Belle Pente 2003 Gewurztraminer (Willamette Valley) – Light and shy on the nose, with full, fruity orange and peach dusted with a little spice. The finish is long and equally fruity. O’Donnell seems unsure about the wine, but I think it tastes like a cold site Bas-Rhin gewurztraminer, which isn’t a bad thing at all. What it’s not is lush and full-bodied, as many people presume gewurztraminer must be. Still, it’s outclassed (in a sense) by the next wine.

Belle Pente 2005 Gewurztraminer (barrel sample) (Willamette Valley) – From chardonnay vines grafted over to gewurztraminer (virtually the definition of a universal good), showing honeysuckle and a long, balanced and dry finish. There’s still not the overwhelming “whomp” of highly-ripe gewurztraminer in the Alsatian style, but what this wine has – and the 2003 lacks – is coherence and harmony. On the other hand, at the moment the 2003 is definitely more fun to drink.

Belle Pente 2004 Pinot Gris (Willamette Valley) – Anise, leaves and mild residual sugar with faint minerality. The finish is long and soft. One wishes for a little more of…well, something. The wine doesn’t necessarily need size, but in its absence more nerve and clarity would be welcome.

Belle Pente 2004 Riesling (Willamette Valley) – O’Donnell labels this wine “the upper end of halbtrocken,” and notes that some of the fruit is from the third vineyard planted in all of Oregon. It’s a beautiful, late spring wine, showing crushed slate (between which flowers are blossoming) and honey, with great acidity. The minerality expands and sharpens on the palate and throughout the finish, giving this wine the razor-edge necessary for riesling, but in a somewhat smiley-faced and more immediately appealing fashion than its Germanic ancestors. Among North American rieslings, this is near the top of its class; in the Fatherland and its oenological brethren (Unclelands?), it would be about middle of the pack. That, lest its unclear, is pretty high praise.

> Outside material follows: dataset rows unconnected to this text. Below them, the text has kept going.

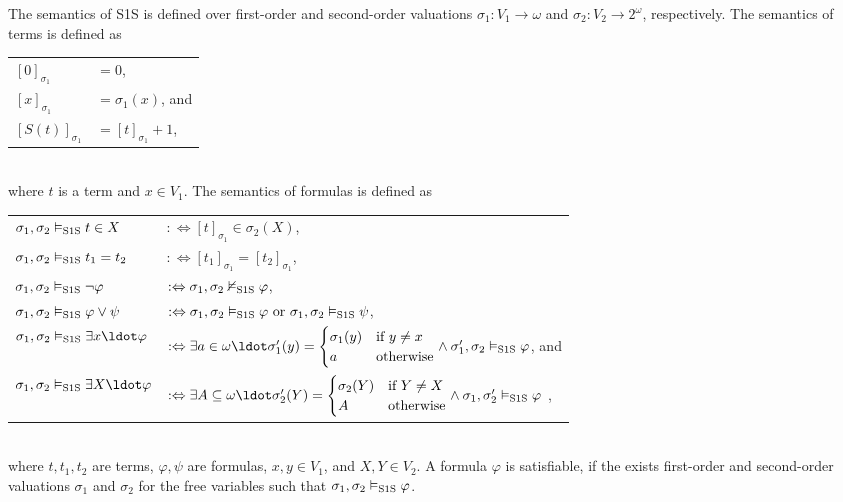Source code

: \documentclass{LMCS}
\newcommand{\modelssos}{\vDash_\text{\rm S1S}}
\newcommand{\nmodelssos}{\nvDash_\text{\rm S1S}}
\theoremstyle{plain}\newtheorem{theorem}[thm]{Theorem}
\theoremstyle{plain}\newtheorem{lemma}[thm]{Lemma}
\theoremstyle{plain}\newtheorem{proposition}[thm]{Proposition}
\theoremstyle{plain}\newtheorem{corollary}[thm]{Corollary}
\theoremstyle{definition}\newtheorem{definition}{Definition}[section]
\begin{document}
The semantics of S1S is defined over first-order and second-order valuations $\sigma_1 : V_1 \rightarrow \omega$ and $\sigma_2 : V_2 \rightarrow 2^\omega$, respectively.
The semantics of terms is defined as\smallskip\\
\begin{tabular}{L l}
  $[0]_{\sigma_1}$ & $= 0$,\\[1pt]
  $[x]_{\sigma_1}$ & $= \sigma_1(x)$, and\\[1pt]
  $[S(t)]_{\sigma_1}$ & $= [t]_{\sigma_1} + 1$\enspace,
\end{tabular}\smallskip\\
where $t$ is a term and $x \in V_1$.
The semantics of formulas is defined as\smallskip\\
\begin{tabular}{L l}
  $\sigma_1,\sigma_2 \modelssos t \in X$ & $:\Leftrightarrow [t]_{\sigma_1} \in \sigma_2(X)$,\\[1pt]
  $\sigma_1,\sigma_2 \modelssos t_1 = t_2$ & $:\Leftrightarrow [t_1]_{\sigma_1} = [t_2]_{\sigma_1}$,\\[1pt]
  $\sigma_1,\sigma_2 \modelssos \neg \varphi$ & $:\Leftrightarrow \sigma_1,\sigma_2 \nmodelssos \varphi$,\\[1pt]
  $\sigma_1,\sigma_2 \modelssos \varphi \lor \psi$ & $:\Leftrightarrow \sigma_1,\sigma_2 \modelssos \varphi \text{ or } \sigma_1,\sigma_2 \modelssos \psi$,\\[1pt]
  $\sigma_1,\sigma_2 \modelssos \exists x \ldot \varphi$ & $:\Leftrightarrow \exists a \in \omega \ldot \sigma'_1(y) = \begin{cases} \sigma_1(y) & \text{if } y \neq x \\ a & \text{otherwise} \end{cases} \land \sigma'_1,\sigma_2 \modelssos \varphi$, and\\[1pt]
  $\sigma_1,\sigma_2 \modelssos \exists X \ldot \varphi$ & $:\Leftrightarrow \exists A \subseteq \omega \ldot \sigma'_2(Y) = \begin{cases} \sigma_2(Y) & \text{if } Y \neq X \\ A & \text{otherwise} \end{cases} \land \sigma_1,\sigma'_2 \modelssos \varphi$ \enspace,
\end{tabular}\smallskip\\
where $t,t_1,t_2$ are terms, $\varphi,\psi$ are formulas, $x,y \in V_1$, and $X,Y \in V_2$.
A formula $\varphi$ is satisfiable, if the exists first-order and second-order valuations $\sigma_1$ and $\sigma_2$ for the free variables such that $\sigma_1,\sigma_2 \modelssos \varphi$.
\end{document}

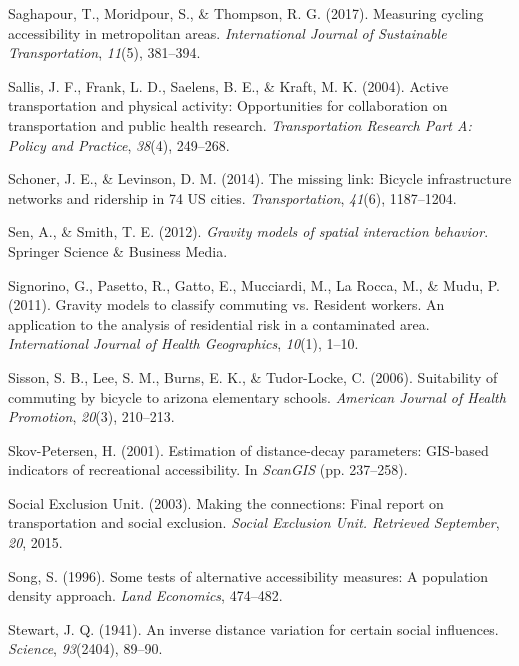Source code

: \documentclass[
11pt, %
oneside, %
english, %
singlespacing, %
]{macthesis} %
\newlength{\cslhangindent}
\newenvironment{CSLReferences}[2] %
 {%
  \setlength{\parindent}{0pt}
  \ifodd #1 \everypar{\setlength{\hangindent}{\cslhangindent}}\ignorespaces\fi
  \ifnum #2 > 0
  \setlength{\parskip}{#2\baselineskip}
  \fi
 }%
 {}
\begin{document}
\begin{CSLReferences}{1}{0}
Saghapour, T., Moridpour, S., \& Thompson, R. G. (2017). Measuring cycling accessibility in metropolitan areas. \emph{International Journal of Sustainable Transportation}, \emph{11}(5), 381--394.

Sallis, J. F., Frank, L. D., Saelens, B. E., \& Kraft, M. K. (2004). Active transportation and physical activity: Opportunities for collaboration on transportation and public health research. \emph{Transportation Research Part A: Policy and Practice}, \emph{38}(4), 249--268.

Schoner, J. E., \& Levinson, D. M. (2014). The missing link: Bicycle infrastructure networks and ridership in 74 US cities. \emph{Transportation}, \emph{41}(6), 1187--1204.

Sen, A., \& Smith, T. E. (2012). \emph{Gravity models of spatial interaction behavior}. Springer Science \& Business Media.

Signorino, G., Pasetto, R., Gatto, E., Mucciardi, M., La Rocca, M., \& Mudu, P. (2011). Gravity models to classify commuting vs. Resident workers. An application to the analysis of residential risk in a contaminated area. \emph{International Journal of Health Geographics}, \emph{10}(1), 1--10.

Sisson, S. B., Lee, S. M., Burns, E. K., \& Tudor-Locke, C. (2006). Suitability of commuting by bicycle to arizona elementary schools. \emph{American Journal of Health Promotion}, \emph{20}(3), 210--213.

Skov-Petersen, H. (2001). Estimation of distance-decay parameters: GIS-based indicators of recreational accessibility. In \emph{ScanGIS} (pp. 237--258).

Social Exclusion Unit. (2003). Making the connections: Final report on transportation and social exclusion. \emph{Social Exclusion Unit. Retrieved September}, \emph{20}, 2015.

Song, S. (1996). Some tests of alternative accessibility measures: A population density approach. \emph{Land Economics}, 474--482.

Stewart, J. Q. (1941). An inverse distance variation for certain social influences. \emph{Science}, \emph{93}(2404), 89--90.


\end{CSLReferences}
\end{document}

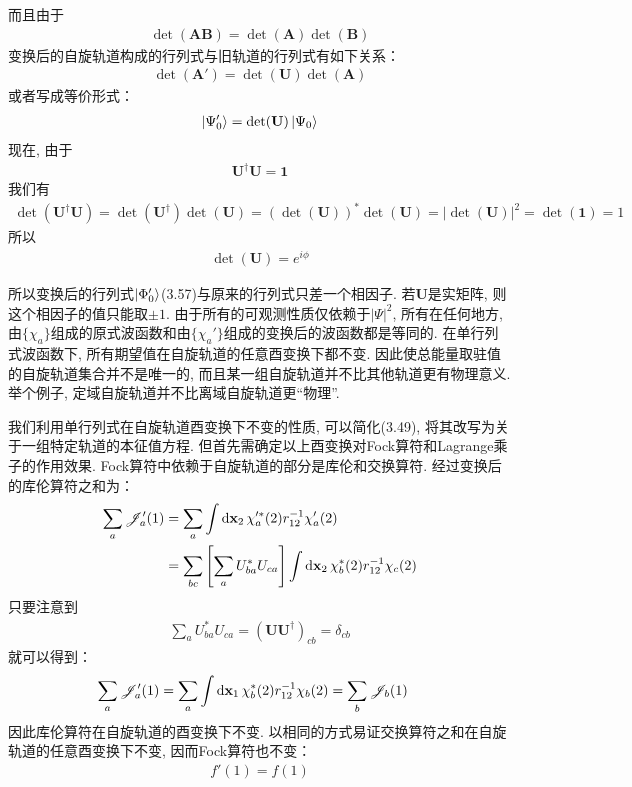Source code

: 而且由于
\begin{align}
	\det(\mathbf{AB}) = \det(\mathbf{A})\det(\mathbf{B})
\end{align}
变换后的自旋轨道构成的行列式与旧轨道的行列式有如下关系：
\begin{align}
	\det(\mathbf{A}') = \det(\mathbf{U})\det(\mathbf{A})
\end{align}
或者写成等价形式：
\begin{align}
	\Ket{\Psi_0'} = \det(\mathbf{U})\Ket{\Psi_0}
\end{align}
现在, 
由于
\begin{align}
	\mathbf{U}^\dagger\mathbf{U} = \mathbf{1}
\end{align}
我们有
\begin{align}
	\det(\mathbf{U}^\dagger\mathbf{U}) = \det(\mathbf{U}^\dagger)\det(\mathbf{U}) = (\det(\mathbf{U}))^*\det(\mathbf{U}) = |\det(\mathbf{U})|^2 = \det(\mathbf{1}) = 1
\end{align}
所以
\begin{align}
	\det(\mathbf{U}) = e^{i\phi}
\end{align}

所以变换后的行列式$\Ket{\Phi_0'}$(3.57)与原来的行列式只差一个相因子. 
若$\mathbf{U}$是实矩阵, 
则这个相因子的值只能取$\pm 1$. 
由于所有的可观测性质仅依赖于$|\Psi|^2$, 
所有在任何地方, 
由$\{\chi_a\}$组成的原式波函数和由$\{\chi_a'\}$组成的变换后的波函数都是等同的. 
在单行列式波函数下, 
所有期望值在自旋轨道的任意酉变换下都不变. 
因此使总能量取驻值的自旋轨道集合并不是唯一的, 
而且某一组自旋轨道并不比其他轨道更有物理意义. 
举个例子, 
定域自旋轨道并不比离域自旋轨道更“物理”.


我们利用单行列式在自旋轨道酉变换下不变的性质, 
可以简化(3.49), 
将其改写为关于一组特定轨道的本征值方程. 
但首先需确定以上酉变换对Fock算符和Lagrange乘子的作用效果. 
Fock算符中依赖于自旋轨道的部分是库伦和交换算符. 
经过变换后的库伦算符之和为：
\begin{align}
	\sum_a \scr{J}_a'(1) & = \sum_a\int\dd{x}_2\,\chi_a^{\prime*}(2)\twoe\chi_a'(2)\notag\\
	& = \sum_{bc}\left[ \sum_a U_{ba}^* U_{ca}\right]\int\dd{x}_2\,\chi_b^*(2)\twoe\chi_c(2)
\end{align}
只要注意到
\begin{align}
	\sum_a U_{ba}^* U_{ca} = (\mathbf{UU}^\dagger)_{cb} = \delta_{cb}
\end{align}
就可以得到：
\begin{align}
	\sum_a \scr{J}_a'(1) & = \sum_a\int\dd{x}_1\,\chi_b^{*}(2)\twoe\chi_b(2) = \sum_{b}\scr{J}_b(1)
\end{align}
因此库伦算符在自旋轨道的酉变换下不变. 
以相同的方式易证交换算符之和在自旋轨道的任意酉变换下不变, 
因而Fock算符也不变：
\begin{align}
	f'(1) = f(1)
\end{align}

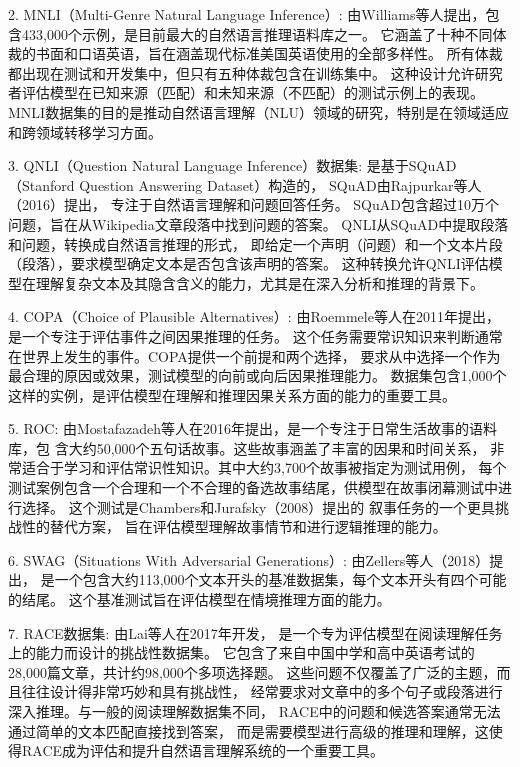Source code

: 2. MNLI（Multi-Genre Natural Language Inference）: 
由Williams等人提出\cite{williams2018broad}，包含433,000个示例，是目前最大的自然语言推理语料库之一。
它涵盖了十种不同体裁的书面和口语英语，旨在涵盖现代标准美国英语使用的全部多样性。
所有体裁都出现在测试和开发集中，但只有五种体裁包含在训练集中。
这种设计允许研究者评估模型在已知来源（匹配）和未知来源（不匹配）的测试示例上的表现。
MNLI数据集的目的是推动自然语言理解（NLU）领域的研究，特别是在领域适应和跨领域转移学习方面。

3. QNLI（Question Natural Language Inference）数据集\cite{wang2018glue}: 
是基于SQuAD（Stanford Question Answering Dataset）\cite{rajpurkar2016squad}构造的，
SQuAD由Rajpurkar等人（2016）提出，
专注于自然语言理解和问题回答任务。
SQuAD包含超过10万个问题，旨在从Wikipedia文章段落中找到问题的答案。
QNLI从SQuAD中提取段落和问题，转换成自然语言推理的形式，
即给定一个声明（问题）和一个文本片段（段落），要求模型确定文本是否包含该声明的答案。
这种转换允许QNLI评估模型在理解复杂文本及其隐含含义的能力，尤其是在深入分析和推理的背景下。

4. COPA（Choice of Plausible Alternatives）\cite{roemmele2011choice}: 由Roemmele等人在2011年提出，是一个专注于评估事件之间因果推理的任务。
这个任务需要常识知识来判断通常在世界上发生的事件。COPA提供一个前提和两个选择，
要求从中选择一个作为最合理的原因或效果，测试模型的向前或向后因果推理能力。
数据集包含1,000个这样的实例，是评估模型在理解和推理因果关系方面的能力的重要工具。

5. ROC\cite{mostafazadeh2016corpus}: 由Mostafazadeh等人在2016年提出，是一个专注于日常生活故事的语料库，包
含大约50,000个五句话故事。这些故事涵盖了丰富的因果和时间关系，
非常适合于学习和评估常识性知识。其中大约3,700个故事被指定为测试用例，
每个测试案例包含一个合理和一个不合理的备选故事结尾，供模型在故事闭幕测试中进行选择。
这个测试是Chambers和Jurafsky（2008）提出的
叙事任务\cite{chambers2008unsupervised}的一个更具挑战性的替代方案，
旨在评估模型理解故事情节和进行逻辑推理的能力。

6. SWAG（Situations With Adversarial Generations）\cite{zellers2018swag}: 由Zellers等人（2018）提出，
是一个包含大约113,000个文本开头的基准数据集，每个文本开头有四个可能的结尾。
这个基准测试旨在评估模型在情境推理方面的能力。

7. RACE数据集\cite{lai2017race}: 由Lai等人在2017年开发，
是一个专为评估模型在阅读理解任务上的能力而设计的挑战性数据集。
它包含了来自中国中学和高中英语考试的28,000篇文章，共计约98,000个多项选择题。
这些问题不仅覆盖了广泛的主题，而且往往设计得非常巧妙和具有挑战性，
经常要求对文章中的多个句子或段落进行深入推理。与一般的阅读理解数据集不同，
RACE中的问题和候选答案通常无法通过简单的文本匹配直接找到答案，
而是需要模型进行高级的推理和理解，这使得RACE成为评估和提升自然语言理解系统的一个重要工具。

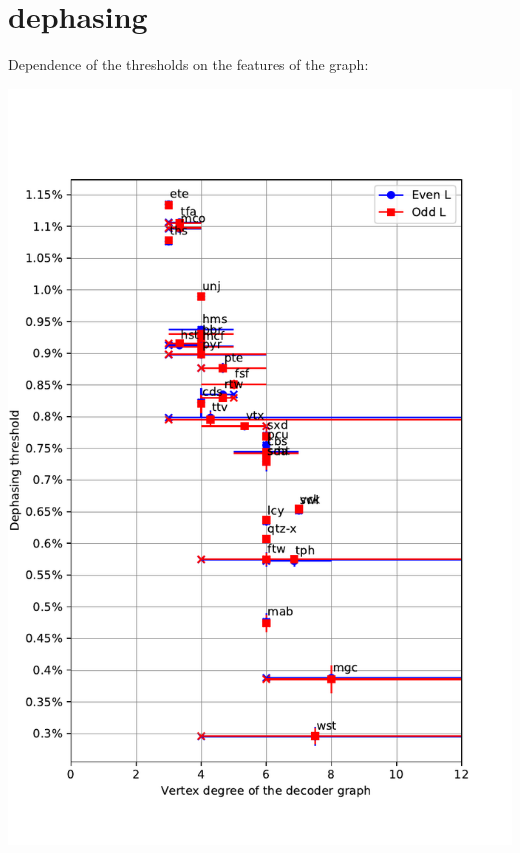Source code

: \documentclass[pra]{revtex4-1}
\begin{document}
\section*{dephasing}
\begin{center}
\noindent Dependence of the thresholds on the features of the graph: 
  
\includegraphics[width=.8\textwidth]{../graphs-paper2/thresholds-dephasing-decoder.pdf}


\end{center}
\end{document}
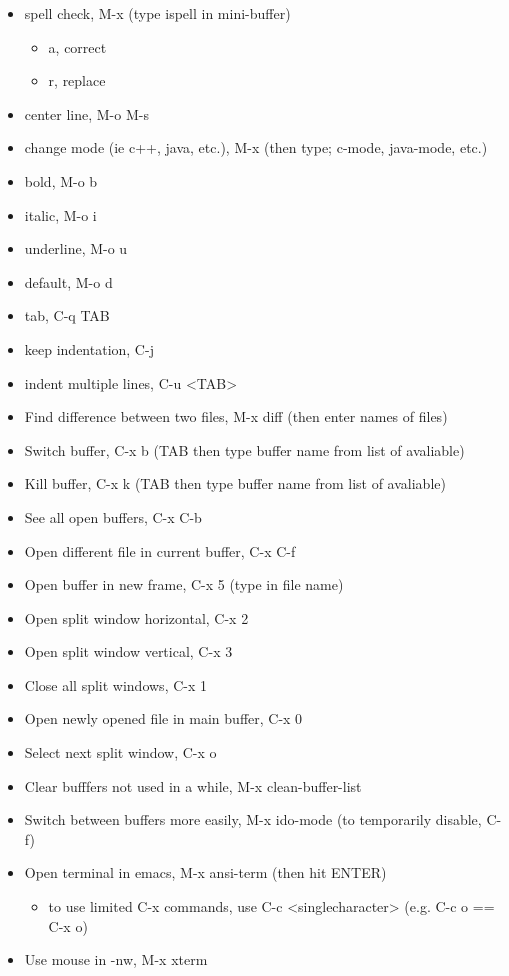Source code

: \documentclass[11pt]{article}
\begin{document}
\begin{itemize}
\item spell check, M-x (type ispell in mini-buffer)
\begin{itemize}
\item a, correct
\item r, replace
\end{itemize}
\item center line, M-o M-s
\item change mode (ie c++, java, etc.), M-x (then type; c-mode, java-mode, etc.)
\item bold, M-o b
\item italic, M-o i
\item underline, M-o u
\item default, M-o d
\item tab, C-q TAB
\item keep indentation, C-j
\item indent multiple lines, C-u <TAB>
\item Find difference between two files, M-x diff (then enter names of files)
\item Switch buffer, C-x b (TAB then type buffer name from list of avaliable)
\item Kill buffer, C-x k  (TAB then type buffer name from list of avaliable)
\item See all open buffers, C-x C-b
\item Open different file in current buffer, C-x C-f
\item Open buffer in new frame, C-x 5 (type in file name)
\item Open split window horizontal, C-x 2
\item Open split window vertical, C-x 3
\item Close all split windows, C-x 1
\item Open newly opened file in main buffer, C-x 0
\item Select next split window, C-x o
\item Clear bufffers not used in a while, M-x clean-buffer-list
\item Switch between buffers more easily, M-x ido-mode (to temporarily disable, C-f)
\item Open terminal in emacs, M-x ansi-term (then hit ENTER)
\begin{itemize}
\item to use limited C-x commands, use C-c <singlecharacter> (e.g. C-c o == C-x o)
\end{itemize}
\item Use mouse in -nw, M-x xterm

\end{itemize}
\end{document}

Belle Pente 2003 Chardonnay “Reserve” (Willamette Valley) – Two-thirds estate fruit, spending eighteen months in barrel on the gross lees (O’Donnell calls it an “extended élevage experiment”). There’s great, spicy orange rind and candied tangerine on the nose, though the wine’s initial attack is a bit hollow. Things fill out on the midpalate, and build towards more tangerines just loaded with barrel spice and yeasty tingles. There’s even a bit of gravel. It’s very good in its idiom, though it tastes a bit more “made” than the other wines in this portfolio.

Belle Pente 2004 Pinot Noir (Yamhill-Carlton District) – These are young vines, and the fruit spends twelve months in barrel. The wine shows elegance, with dried strawberry leaves in the key of autumn, and gray soil in a cold fall light. Is that a hint of funk on the finish? A very pretty wine with some brief notions of complexity, but some rebellious elements as well.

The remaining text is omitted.